§ **Provided information**:
┌──
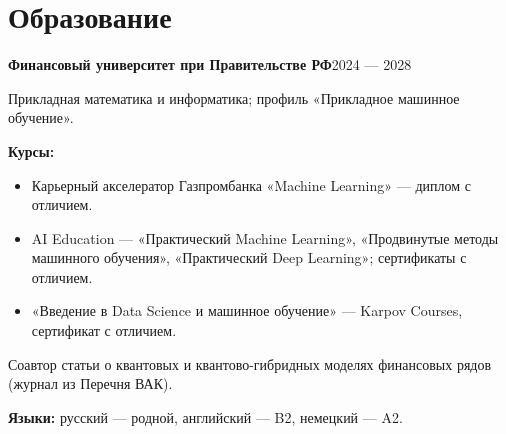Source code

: \documentclass[10pt,a4paper]{article}
\begin{document}
\section{Образование}
\textbf{Финансовый университет при Правительстве РФ}\hfill 2024 — 2028\par
Прикладная математика и информатика; профиль «Прикладное машинное обучение».\par
\textbf{Курсы:}
\begin{itemize}[nosep]
\item Карьерный акселератор Газпромбанка «Machine Learning» — диплом с отличием.
\item AI Education — «Практический Machine Learning», «Продвинутые методы машинного обучения», «Практический Deep Learning»; сертификаты с отличием.
\item «Введение в Data Science и машинное обучение» — Karpov Courses, сертификат с отличием.
\end{itemize}

\vspace{3pt}
Соавтор статьи о квантовых и квантово-гибридных моделях финансовых рядов (журнал из Перечня ВАК).\par
\textbf{Языки:} русский — родной, английский — B2, немецкий — A2.
\end{document}
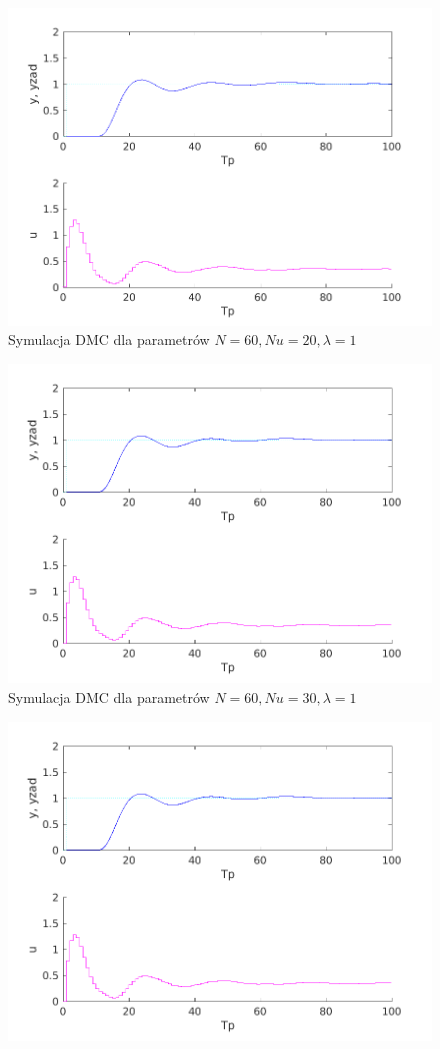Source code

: \documentclass[a4paper, 10pt]{article}
\begin{document}
	\begin{figure}
		\centering
		\includegraphics[width=0.7\linewidth]{z5_60_60_20_1.png}
		\caption{Symulacja DMC dla parametrów $N=60, Nu = 20, \lambda = 1$}
		\label{fig:z5_60_60_20_1}
	\end{figure}\begin{figure}
	\centering
	\includegraphics[width=0.7\linewidth]{z5_60_60_30_1.png}
	\caption{Symulacja DMC dla parametrów $N=60, Nu = 30, \lambda = 1$}
	\label{fig:z5_60_60_30_1}
\end{figure}\begin{figure}
\centering
\includegraphics[width=0.7\linewidth]{z5_60_60_40_1.png}

\end{figure}
\end{document}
└──
§ **Work to be completed**:
What is the number of lines in the data that include the word "documentclass"? State only that number.

§ **Solution to the problem**:
2